* **Aim of the exercise**: Pick every line from the data that holds the word "OpenAIAdapter".

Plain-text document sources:
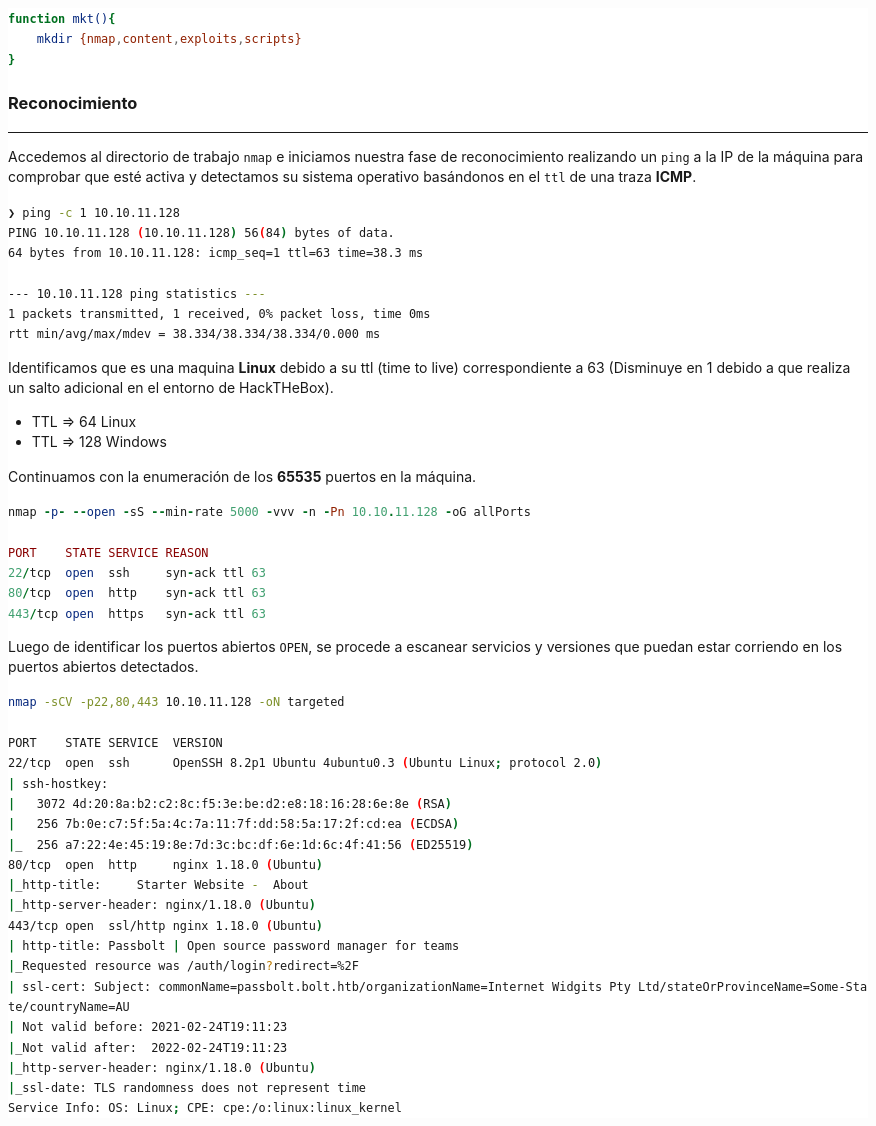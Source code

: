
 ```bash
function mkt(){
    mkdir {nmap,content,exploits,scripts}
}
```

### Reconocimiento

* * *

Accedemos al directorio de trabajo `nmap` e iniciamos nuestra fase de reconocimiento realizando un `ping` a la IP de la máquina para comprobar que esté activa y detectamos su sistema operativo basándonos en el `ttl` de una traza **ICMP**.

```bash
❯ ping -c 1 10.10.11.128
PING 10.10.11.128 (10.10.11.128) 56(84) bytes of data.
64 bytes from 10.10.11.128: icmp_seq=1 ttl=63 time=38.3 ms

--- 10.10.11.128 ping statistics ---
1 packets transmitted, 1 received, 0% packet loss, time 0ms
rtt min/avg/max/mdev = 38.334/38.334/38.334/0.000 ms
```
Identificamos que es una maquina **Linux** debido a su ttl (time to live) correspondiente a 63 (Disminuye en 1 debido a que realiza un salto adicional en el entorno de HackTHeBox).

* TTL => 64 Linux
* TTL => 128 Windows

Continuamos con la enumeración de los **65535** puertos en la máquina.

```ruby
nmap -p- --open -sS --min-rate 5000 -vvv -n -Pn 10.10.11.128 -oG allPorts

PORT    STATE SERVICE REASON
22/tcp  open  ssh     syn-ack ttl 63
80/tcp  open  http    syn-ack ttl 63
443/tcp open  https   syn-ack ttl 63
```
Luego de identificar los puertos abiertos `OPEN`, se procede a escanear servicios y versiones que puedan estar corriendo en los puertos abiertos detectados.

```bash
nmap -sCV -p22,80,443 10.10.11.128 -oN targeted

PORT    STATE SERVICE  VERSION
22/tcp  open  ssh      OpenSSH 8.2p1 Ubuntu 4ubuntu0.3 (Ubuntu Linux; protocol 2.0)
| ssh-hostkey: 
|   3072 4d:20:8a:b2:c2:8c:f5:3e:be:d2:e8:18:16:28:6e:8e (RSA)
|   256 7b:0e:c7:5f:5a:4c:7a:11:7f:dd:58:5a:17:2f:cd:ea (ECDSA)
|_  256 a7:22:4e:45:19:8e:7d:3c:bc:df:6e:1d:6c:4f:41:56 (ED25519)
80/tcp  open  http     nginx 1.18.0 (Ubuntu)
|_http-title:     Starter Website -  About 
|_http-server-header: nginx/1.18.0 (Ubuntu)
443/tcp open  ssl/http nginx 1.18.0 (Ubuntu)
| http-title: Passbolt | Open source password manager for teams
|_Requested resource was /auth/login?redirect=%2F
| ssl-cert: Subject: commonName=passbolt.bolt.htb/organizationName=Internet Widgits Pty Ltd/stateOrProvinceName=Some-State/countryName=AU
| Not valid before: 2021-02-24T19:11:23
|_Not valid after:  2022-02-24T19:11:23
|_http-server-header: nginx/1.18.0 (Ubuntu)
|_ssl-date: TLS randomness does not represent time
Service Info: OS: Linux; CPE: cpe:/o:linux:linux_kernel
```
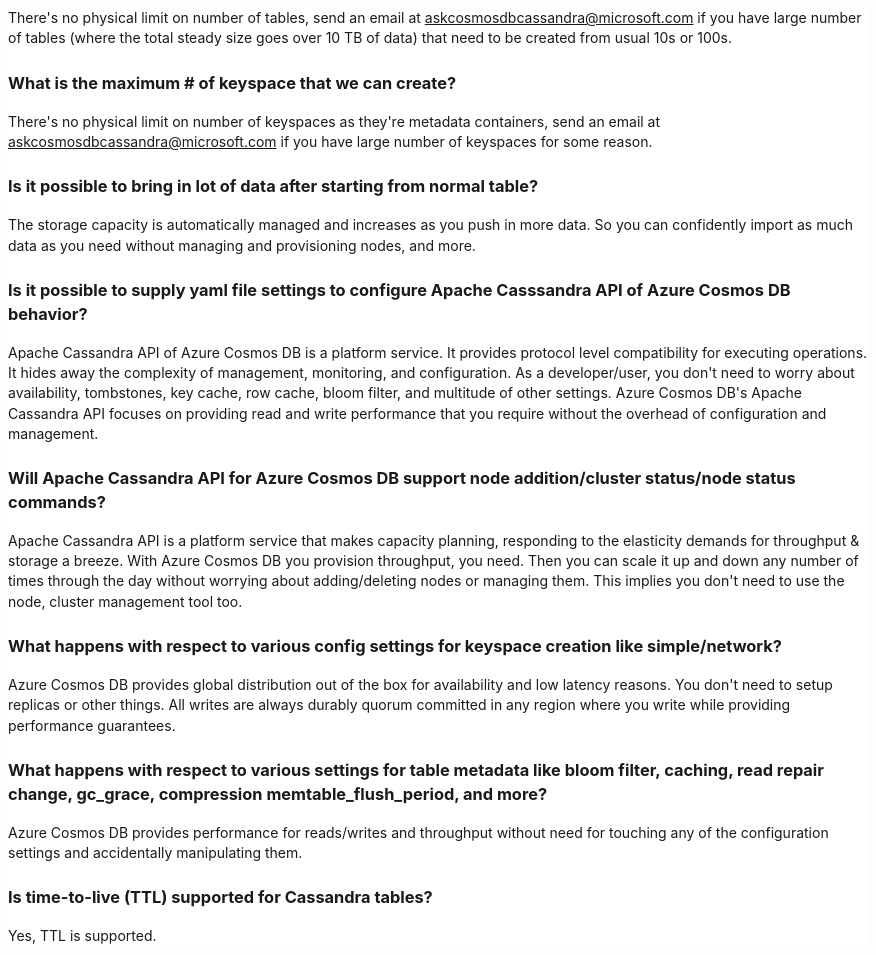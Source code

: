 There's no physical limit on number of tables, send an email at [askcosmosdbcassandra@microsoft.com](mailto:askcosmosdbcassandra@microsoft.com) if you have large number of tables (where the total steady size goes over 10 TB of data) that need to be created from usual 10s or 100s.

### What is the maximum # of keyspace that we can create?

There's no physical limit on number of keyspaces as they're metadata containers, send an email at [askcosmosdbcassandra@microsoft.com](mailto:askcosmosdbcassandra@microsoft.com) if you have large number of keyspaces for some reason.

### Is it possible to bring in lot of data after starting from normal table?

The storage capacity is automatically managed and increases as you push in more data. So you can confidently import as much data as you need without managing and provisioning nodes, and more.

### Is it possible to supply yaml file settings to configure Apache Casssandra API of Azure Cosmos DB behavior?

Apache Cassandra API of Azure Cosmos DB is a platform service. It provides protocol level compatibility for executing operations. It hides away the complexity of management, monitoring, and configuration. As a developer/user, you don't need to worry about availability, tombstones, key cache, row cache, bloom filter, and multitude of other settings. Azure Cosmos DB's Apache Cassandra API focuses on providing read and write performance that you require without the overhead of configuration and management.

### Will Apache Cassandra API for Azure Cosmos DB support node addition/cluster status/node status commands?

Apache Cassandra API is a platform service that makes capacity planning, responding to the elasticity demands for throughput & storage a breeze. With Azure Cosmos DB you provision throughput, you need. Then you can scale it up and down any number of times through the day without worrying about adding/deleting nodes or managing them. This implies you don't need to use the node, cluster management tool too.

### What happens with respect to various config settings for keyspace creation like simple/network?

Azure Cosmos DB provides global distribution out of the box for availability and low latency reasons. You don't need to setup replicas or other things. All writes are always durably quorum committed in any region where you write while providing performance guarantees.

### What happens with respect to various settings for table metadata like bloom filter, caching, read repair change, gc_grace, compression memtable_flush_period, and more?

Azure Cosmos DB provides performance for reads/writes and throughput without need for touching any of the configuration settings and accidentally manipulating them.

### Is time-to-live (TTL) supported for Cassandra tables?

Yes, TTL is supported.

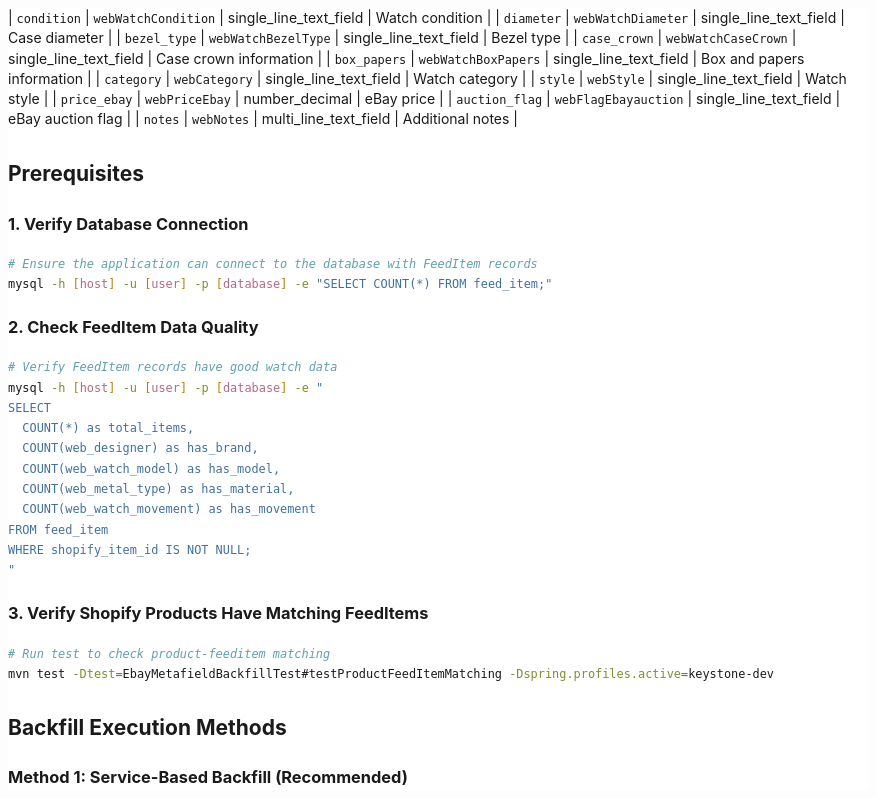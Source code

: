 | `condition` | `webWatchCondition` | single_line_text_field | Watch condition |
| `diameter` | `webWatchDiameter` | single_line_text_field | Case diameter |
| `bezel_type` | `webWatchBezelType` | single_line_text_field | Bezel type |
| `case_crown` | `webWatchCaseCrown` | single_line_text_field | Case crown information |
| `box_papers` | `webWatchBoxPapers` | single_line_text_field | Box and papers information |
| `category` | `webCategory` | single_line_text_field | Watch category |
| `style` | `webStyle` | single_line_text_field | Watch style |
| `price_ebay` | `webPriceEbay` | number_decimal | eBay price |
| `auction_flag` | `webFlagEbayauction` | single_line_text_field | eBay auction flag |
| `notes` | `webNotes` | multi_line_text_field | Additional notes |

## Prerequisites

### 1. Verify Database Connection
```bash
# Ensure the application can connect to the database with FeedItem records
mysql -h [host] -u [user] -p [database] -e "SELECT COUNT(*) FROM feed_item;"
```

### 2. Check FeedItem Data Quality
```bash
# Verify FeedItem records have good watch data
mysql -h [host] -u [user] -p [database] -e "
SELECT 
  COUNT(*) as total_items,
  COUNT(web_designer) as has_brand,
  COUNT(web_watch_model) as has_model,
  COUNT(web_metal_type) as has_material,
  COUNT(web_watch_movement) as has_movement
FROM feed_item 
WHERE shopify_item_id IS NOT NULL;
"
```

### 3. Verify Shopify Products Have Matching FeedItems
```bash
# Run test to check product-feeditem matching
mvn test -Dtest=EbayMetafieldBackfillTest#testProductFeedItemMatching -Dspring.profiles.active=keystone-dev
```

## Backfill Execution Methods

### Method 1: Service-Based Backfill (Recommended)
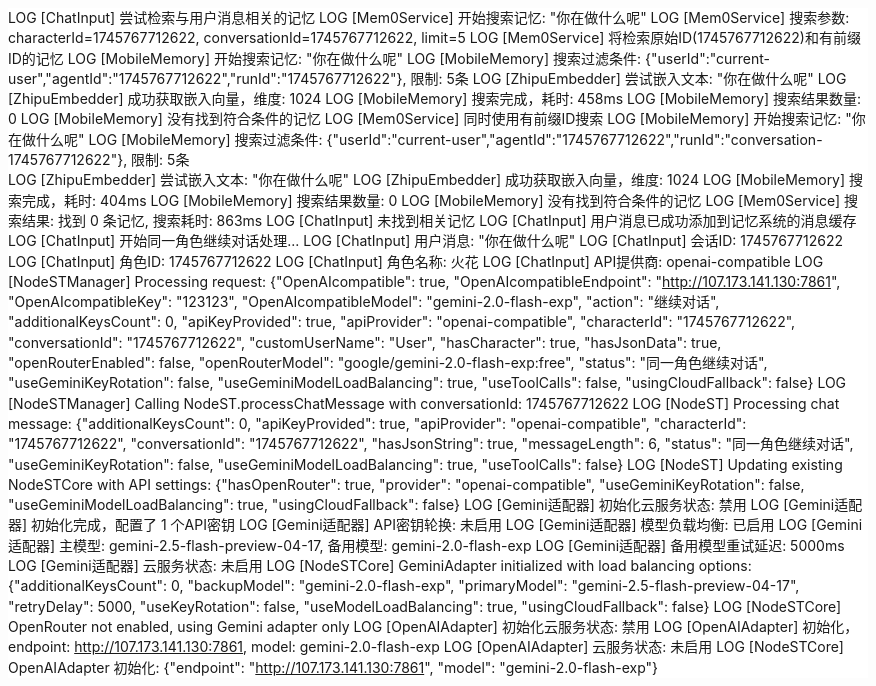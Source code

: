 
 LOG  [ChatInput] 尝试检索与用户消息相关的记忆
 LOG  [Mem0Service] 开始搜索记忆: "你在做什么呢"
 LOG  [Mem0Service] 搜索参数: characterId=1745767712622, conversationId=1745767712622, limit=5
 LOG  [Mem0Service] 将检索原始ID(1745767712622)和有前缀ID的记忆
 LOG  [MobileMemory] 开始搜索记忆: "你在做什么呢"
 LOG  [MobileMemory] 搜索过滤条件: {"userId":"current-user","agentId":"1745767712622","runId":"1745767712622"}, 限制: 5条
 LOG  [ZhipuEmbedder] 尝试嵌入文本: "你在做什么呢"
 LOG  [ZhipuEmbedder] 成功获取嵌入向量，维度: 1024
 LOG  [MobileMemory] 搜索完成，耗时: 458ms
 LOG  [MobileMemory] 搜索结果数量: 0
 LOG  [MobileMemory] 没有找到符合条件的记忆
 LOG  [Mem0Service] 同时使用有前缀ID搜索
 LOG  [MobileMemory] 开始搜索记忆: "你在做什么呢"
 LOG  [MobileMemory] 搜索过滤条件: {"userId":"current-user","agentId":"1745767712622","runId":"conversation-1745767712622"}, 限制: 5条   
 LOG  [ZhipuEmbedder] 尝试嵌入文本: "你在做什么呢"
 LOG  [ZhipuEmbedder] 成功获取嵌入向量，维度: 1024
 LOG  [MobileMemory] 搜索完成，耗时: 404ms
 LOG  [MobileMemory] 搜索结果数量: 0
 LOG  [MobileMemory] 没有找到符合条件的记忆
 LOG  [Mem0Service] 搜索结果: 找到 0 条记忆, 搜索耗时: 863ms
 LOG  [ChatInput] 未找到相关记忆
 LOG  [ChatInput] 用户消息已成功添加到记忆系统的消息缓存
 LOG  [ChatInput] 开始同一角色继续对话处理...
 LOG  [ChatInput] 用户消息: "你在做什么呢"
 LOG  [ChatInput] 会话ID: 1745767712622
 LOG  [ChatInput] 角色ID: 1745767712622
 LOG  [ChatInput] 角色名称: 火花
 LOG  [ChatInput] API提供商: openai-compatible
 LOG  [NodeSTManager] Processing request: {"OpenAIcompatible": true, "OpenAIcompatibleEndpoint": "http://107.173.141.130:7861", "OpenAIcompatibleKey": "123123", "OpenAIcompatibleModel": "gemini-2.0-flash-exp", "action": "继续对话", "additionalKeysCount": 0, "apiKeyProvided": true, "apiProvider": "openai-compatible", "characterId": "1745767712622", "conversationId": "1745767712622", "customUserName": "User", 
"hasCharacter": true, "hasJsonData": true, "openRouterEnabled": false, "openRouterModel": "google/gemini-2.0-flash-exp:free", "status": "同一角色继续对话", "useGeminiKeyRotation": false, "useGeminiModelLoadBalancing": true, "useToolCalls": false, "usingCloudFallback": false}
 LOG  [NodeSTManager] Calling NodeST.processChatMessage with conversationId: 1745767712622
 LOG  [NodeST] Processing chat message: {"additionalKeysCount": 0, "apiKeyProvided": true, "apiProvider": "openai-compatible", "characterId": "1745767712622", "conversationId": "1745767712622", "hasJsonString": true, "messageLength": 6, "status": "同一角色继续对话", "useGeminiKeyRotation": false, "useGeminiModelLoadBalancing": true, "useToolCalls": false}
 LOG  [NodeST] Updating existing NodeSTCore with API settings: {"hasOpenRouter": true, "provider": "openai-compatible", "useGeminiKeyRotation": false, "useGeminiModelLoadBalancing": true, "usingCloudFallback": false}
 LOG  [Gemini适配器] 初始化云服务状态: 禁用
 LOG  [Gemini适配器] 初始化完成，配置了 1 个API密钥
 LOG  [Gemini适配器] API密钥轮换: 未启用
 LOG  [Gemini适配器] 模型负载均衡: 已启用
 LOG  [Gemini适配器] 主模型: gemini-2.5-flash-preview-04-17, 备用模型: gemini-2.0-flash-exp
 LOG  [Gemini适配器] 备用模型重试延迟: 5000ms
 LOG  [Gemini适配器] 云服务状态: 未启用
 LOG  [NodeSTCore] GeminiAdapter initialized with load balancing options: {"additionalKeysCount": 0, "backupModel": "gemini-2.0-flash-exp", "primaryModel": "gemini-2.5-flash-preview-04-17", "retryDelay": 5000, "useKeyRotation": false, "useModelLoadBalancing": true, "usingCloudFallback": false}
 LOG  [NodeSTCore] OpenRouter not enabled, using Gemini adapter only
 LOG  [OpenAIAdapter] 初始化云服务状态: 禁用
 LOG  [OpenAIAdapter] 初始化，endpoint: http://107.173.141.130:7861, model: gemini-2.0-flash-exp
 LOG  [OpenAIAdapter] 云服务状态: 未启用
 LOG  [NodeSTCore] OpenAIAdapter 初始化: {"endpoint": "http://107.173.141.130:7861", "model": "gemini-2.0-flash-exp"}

* **Expected answer**:
 LOG  [OpenAIAdapter] 初始化云服务状态: 禁用
 LOG  [OpenAIAdapter] 初始化，endpoint: http://107.173.141.130:7861, model: gemini-2.0-flash-exp
 LOG  [OpenAIAdapter] 云服务状态: 未启用
 LOG  [NodeSTCore] OpenAIAdapter 初始化: {"endpoint": "http://107.173.141.130:7861", "model": "gemini-2.0-flash-exp"}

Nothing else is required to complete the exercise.